— Problem to work on —
When you reach the line that contains "3 (2022 est.)" in the data below, start reproducing lines exactly, and stop after the line that contains "### Telecommunication systems".

───── Given information ─────

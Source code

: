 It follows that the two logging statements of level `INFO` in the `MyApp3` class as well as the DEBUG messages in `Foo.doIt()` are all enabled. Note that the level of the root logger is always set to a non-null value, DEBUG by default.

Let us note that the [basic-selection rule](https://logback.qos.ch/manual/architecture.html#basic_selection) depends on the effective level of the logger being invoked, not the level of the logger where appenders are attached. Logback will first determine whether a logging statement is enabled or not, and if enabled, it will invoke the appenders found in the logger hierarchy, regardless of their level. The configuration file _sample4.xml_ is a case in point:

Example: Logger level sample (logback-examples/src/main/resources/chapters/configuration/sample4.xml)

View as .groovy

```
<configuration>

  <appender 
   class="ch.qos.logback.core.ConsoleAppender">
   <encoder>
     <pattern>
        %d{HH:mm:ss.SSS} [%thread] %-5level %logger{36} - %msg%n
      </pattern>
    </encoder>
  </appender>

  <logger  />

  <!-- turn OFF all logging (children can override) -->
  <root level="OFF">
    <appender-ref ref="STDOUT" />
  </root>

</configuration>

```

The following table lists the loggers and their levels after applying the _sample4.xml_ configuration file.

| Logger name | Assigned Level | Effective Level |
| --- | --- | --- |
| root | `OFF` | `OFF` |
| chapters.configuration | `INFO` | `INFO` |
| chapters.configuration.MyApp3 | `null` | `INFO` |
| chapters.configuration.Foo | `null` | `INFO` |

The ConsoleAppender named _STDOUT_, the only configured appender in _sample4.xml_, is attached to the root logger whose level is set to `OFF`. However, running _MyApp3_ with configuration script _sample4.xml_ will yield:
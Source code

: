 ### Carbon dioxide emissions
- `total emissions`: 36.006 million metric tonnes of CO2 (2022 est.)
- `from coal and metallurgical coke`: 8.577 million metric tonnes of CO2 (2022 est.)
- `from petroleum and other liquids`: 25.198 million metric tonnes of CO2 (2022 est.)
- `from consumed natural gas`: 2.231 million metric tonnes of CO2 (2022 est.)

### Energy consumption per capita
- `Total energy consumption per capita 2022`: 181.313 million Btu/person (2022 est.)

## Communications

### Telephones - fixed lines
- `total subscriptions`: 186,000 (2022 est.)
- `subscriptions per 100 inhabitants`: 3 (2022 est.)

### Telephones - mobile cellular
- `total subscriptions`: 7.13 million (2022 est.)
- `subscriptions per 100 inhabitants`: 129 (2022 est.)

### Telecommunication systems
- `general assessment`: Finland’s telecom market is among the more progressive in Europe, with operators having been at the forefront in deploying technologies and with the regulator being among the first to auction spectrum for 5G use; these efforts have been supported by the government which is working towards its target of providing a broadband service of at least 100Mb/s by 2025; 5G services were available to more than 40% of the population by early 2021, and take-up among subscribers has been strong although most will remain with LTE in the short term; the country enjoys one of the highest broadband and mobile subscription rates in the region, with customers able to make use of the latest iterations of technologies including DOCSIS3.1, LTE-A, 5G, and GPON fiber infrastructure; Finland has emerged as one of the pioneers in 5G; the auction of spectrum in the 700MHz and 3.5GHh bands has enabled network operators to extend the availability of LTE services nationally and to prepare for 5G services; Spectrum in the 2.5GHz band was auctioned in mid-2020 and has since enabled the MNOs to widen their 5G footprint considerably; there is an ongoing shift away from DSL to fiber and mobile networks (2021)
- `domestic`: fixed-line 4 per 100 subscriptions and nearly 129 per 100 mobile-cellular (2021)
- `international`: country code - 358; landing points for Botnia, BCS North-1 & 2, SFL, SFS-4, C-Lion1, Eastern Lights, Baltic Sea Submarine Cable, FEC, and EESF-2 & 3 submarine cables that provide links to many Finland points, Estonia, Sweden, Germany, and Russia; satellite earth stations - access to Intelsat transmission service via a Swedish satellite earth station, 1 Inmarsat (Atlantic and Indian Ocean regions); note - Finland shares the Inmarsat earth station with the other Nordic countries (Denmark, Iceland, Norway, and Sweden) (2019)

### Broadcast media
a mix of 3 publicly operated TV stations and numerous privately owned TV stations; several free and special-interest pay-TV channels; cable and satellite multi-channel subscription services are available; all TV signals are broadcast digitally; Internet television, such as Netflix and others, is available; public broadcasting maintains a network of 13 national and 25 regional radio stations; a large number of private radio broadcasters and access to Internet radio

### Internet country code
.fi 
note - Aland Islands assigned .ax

─────

— Response for this exercise —
- `subscriptions per 100 inhabitants`: 3 (2022 est.)

### Telephones - mobile cellular
- `total subscriptions`: 7.13 million (2022 est.)
- `subscriptions per 100 inhabitants`: 129 (2022 est.)

### Telecommunication systems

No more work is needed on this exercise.